Comment s'est passée la rencontre ?
C'est
David - le gratteux - qui a pris l'initiative de les contacter. Ça s'est super bien passé, on les a mis minable au babyfoot, du coup on s'est dit, c'est bon on les prend ! (Rires)
L'alternance entre chant clair et chant hurlé est très bien ficelée, juste et équilibrée. Ça semble taillé pour la scène pour favoriser une ambiance Groovy sur du très gros son. Comment as-tu trouvé cet équilibre qui évite de tomber dans les refrains d'un Fear Factory ?
Quand j'écris, je ne pense qu'à la scène. Pour moi c'est un exutoire, donc si c'était pour rester en studio, et répéter, ça m'aurait emmerdé et je n'aurais pas été intéressé. Par expérience je sais qu'il est important d'aérer la ligne de chant. Brailler tout le temps peut être lourd, il faut permettre au public de respirer et nous de préparer un passage beaucoup plus vé-ner. Pour mon travail au chant, c'est simple, j'ai maquetté pendant 6 mois non-stop tous les jours. Avec le recul le chant va continuer d'évoluer notamment sur le prochain album car je me rends compte sur scène que j'aime cette zone entre le chant et le cri, ça permet de faire ressortir davantage d'émotions.

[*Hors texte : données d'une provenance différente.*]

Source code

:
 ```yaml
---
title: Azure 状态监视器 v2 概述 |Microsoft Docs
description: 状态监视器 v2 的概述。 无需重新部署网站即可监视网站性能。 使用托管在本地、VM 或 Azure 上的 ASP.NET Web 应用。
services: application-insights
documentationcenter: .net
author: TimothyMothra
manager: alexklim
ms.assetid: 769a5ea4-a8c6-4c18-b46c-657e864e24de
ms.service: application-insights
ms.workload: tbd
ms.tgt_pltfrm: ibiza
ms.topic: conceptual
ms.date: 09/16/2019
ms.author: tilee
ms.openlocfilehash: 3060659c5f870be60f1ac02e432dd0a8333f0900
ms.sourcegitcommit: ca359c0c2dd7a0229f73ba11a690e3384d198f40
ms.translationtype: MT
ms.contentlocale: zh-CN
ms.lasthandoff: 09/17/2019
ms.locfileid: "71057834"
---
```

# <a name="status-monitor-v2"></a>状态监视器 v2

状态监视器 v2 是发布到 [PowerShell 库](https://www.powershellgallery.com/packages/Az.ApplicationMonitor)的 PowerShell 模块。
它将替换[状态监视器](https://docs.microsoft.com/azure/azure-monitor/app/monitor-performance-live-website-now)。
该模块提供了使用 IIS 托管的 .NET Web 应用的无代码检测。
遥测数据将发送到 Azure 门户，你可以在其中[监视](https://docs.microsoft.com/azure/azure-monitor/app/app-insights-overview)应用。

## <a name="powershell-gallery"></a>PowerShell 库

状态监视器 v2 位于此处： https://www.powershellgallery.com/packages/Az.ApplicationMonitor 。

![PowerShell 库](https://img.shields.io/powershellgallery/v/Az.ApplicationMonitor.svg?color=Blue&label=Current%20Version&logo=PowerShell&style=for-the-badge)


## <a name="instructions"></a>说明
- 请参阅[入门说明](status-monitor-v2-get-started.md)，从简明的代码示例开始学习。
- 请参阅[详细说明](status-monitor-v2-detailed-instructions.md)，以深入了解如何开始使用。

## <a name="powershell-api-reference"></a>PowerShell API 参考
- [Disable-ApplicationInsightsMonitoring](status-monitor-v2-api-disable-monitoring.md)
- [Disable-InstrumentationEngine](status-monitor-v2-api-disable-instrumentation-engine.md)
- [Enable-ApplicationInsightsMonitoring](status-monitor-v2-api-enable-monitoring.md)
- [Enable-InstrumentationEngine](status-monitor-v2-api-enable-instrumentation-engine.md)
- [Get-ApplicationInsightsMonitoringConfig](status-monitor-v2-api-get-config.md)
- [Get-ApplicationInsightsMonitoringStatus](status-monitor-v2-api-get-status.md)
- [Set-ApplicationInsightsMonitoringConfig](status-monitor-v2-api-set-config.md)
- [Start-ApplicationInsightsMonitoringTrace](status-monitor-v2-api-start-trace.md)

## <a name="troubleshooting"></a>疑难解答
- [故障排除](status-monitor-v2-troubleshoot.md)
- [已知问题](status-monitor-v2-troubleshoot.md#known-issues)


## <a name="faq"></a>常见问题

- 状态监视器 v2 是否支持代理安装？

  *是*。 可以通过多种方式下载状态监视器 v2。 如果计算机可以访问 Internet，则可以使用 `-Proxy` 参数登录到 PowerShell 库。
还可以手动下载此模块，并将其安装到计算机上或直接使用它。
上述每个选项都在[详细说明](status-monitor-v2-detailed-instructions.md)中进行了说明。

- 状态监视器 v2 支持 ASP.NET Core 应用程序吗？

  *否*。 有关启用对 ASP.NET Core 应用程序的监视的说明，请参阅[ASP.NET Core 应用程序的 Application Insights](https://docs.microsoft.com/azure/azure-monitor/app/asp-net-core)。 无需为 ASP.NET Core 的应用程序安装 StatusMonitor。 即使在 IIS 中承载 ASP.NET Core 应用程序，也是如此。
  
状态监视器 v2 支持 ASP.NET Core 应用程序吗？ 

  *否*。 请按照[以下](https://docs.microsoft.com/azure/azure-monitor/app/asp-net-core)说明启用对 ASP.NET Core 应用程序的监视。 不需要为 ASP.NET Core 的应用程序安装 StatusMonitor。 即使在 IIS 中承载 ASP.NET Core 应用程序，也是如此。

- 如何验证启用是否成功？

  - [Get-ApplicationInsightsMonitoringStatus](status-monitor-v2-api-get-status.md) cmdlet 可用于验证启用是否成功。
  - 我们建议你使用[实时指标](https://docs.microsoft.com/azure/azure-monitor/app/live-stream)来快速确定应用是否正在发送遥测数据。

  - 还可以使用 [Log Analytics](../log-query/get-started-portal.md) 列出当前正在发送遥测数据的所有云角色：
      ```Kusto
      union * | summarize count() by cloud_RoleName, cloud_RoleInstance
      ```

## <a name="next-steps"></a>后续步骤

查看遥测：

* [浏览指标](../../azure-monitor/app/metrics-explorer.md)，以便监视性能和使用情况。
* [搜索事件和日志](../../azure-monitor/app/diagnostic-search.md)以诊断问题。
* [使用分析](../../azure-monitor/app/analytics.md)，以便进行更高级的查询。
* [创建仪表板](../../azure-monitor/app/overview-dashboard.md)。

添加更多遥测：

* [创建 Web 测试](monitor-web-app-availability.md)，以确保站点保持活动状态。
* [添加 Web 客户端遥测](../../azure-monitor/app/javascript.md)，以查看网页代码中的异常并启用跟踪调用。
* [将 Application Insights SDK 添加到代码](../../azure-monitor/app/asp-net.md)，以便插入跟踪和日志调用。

Qu'attends-tu de cette sortie ?
Ce que j'espère, c'est monter en gamme. S'il y a des professionnels pour donner leur avis ou des structures qui souhaitent nous signer, ça nous permettrait d'avancer et de nous développer. Ils sont les bienvenus. On a passé l'âge d'avoir des étoiles dans les yeux, de rêver de devenir des superstars du rock même si on peut toujours rêver ! (rires) Mais l'idée c'est d'aller le plus loin possible et envoyer des murs sur scène !
Le clip de relevant à été dévoilé une semaine avant la sortie de l'album. Il a été superbement réalisé par Brice Hincker. Comment s'est fait le choix de ce titre ?
Guile connaissait
Brice par le
Smash It Combo (dont
Brice est le batteur, ndlr). On pensait faire 'The Other Way' car elle illustre bien ce qu'on fait, mais ce morceau fait plus de 6 min, ce qui fait long. De là on s'est dit : "Quelle image on veut donner ? Réponse : celle d'un groupe vé-ner qui veut péter la scène en deux", donc on a choisi 'Relevant,' titre court, efficace, sans concession.
Quels sont les 3 derniers titres que tu as lancé sur ton lecteur MP3, sans tricher !
J'ai forcément du
Slipknot que je n'arrive pas à enlever ;
Incubus dont je suis un grand fan, peut-être moins des derniers mais quand même ! En troisième je dirais du
Jeff Buckley que j'aime beaucoup, qui n'a rien à voir, mais qui dégage un côté émotionnel très fort.
Tu as opté pour un chant en anglais qui, il faut le souligner, ne souffre pas d'un accent à couper au couteau. Pourquoi ce choix ?
J'ai eu la chance de pas mal voyager aux USA et en Angleterre, c'est une langue qui m'a toujours passionné, je suis un curieux par nature, et je ne me serais pas permis de chanter en anglais si je n'étais pas foutu de le parler et d'avoir la bonne sonorité.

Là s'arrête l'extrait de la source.